I tell you the other day at school.
I was back on my college campus waiting for my morning class to began. I had missed a friend, i hadn't seen this person for many months, heard from them, nothing and we were very close friends. I felt sick to my stomach. I prayed in silence asking God to tell me this was His will, that i should so heavily think of this person now and miss them after so many months and not be able to speak or see them one bit. Well i prayed and asked God, if this is your will that i suffer like this than so be it but if this be your will that i would one day see this person and be close to them again as i was, give me some sort of sign, something i could deny.
So as i sat their waiting for the class to start, the doors were locked and i was outside. The teacher had no yet arrived, i saw a person walking in the distance that looked very much like this old friend of mine.
As they walked passed, i asked the Lord, is this your sign? Is this that person i asked you to give me a sign of? I resounding yes in my mind echoed. Yet i was unconvinced, i told the Lord, how do i know this is just not my own wishful thinking? No, i won't believe this is a sign from you unless i see this this day and cannot deny it is them.
Well, as i was walking out of my math class 2 hours later, i made a trip around campus because i had a 2 hour break between my math and chemistry class.

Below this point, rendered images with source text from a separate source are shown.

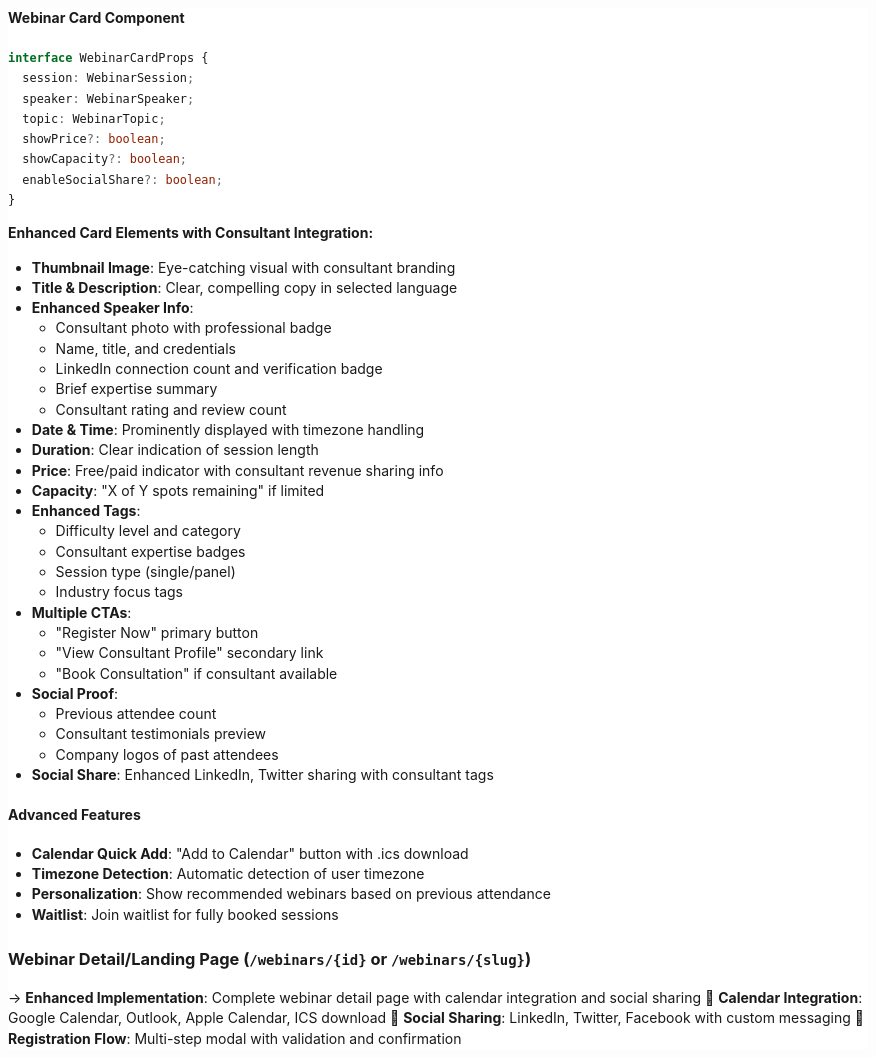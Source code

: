 #### Webinar Card Component
```typescript
interface WebinarCardProps {
  session: WebinarSession;
  speaker: WebinarSpeaker;
  topic: WebinarTopic;
  showPrice?: boolean;
  showCapacity?: boolean;
  enableSocialShare?: boolean;
}
```

**Enhanced Card Elements with Consultant Integration:**
- **Thumbnail Image**: Eye-catching visual with consultant branding
- **Title & Description**: Clear, compelling copy in selected language
- **Enhanced Speaker Info**: 
  - Consultant photo with professional badge
  - Name, title, and credentials
  - LinkedIn connection count and verification badge
  - Brief expertise summary
  - Consultant rating and review count
- **Date & Time**: Prominently displayed with timezone handling
- **Duration**: Clear indication of session length
- **Price**: Free/paid indicator with consultant revenue sharing info
- **Capacity**: "X of Y spots remaining" if limited
- **Enhanced Tags**: 
  - Difficulty level and category
  - Consultant expertise badges
  - Session type (single/panel)
  - Industry focus tags
- **Multiple CTAs**: 
  - "Register Now" primary button
  - "View Consultant Profile" secondary link
  - "Book Consultation" if consultant available
- **Social Proof**: 
  - Previous attendee count
  - Consultant testimonials preview
  - Company logos of past attendees
- **Social Share**: Enhanced LinkedIn, Twitter sharing with consultant tags

#### Advanced Features
- **Calendar Quick Add**: "Add to Calendar" button with .ics download
- **Timezone Detection**: Automatic detection of user timezone
- **Personalization**: Show recommended webinars based on previous attendance
- **Waitlist**: Join waitlist for fully booked sessions

### Webinar Detail/Landing Page (`/webinars/{id}` or `/webinars/{slug}`)

→ **Enhanced Implementation**: Complete webinar detail page with calendar integration and social sharing
🔗 **Calendar Integration**: Google Calendar, Outlook, Apple Calendar, ICS download
📱 **Social Sharing**: LinkedIn, Twitter, Facebook with custom messaging
🎯 **Registration Flow**: Multi-step modal with validation and confirmation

Towards the end of my walk, i ran into this old friend. Utterly shocked and completely overjoyed in my heart i made my way to speak with them and we did speak, though it was brief due to their tardiness for a doctors appointment, i could not help but be so happy. I knew in my heart that the Lord had indeed answered my prayer and that at that moment, i was exactly where i was suppose to be. Everything was going to be alright!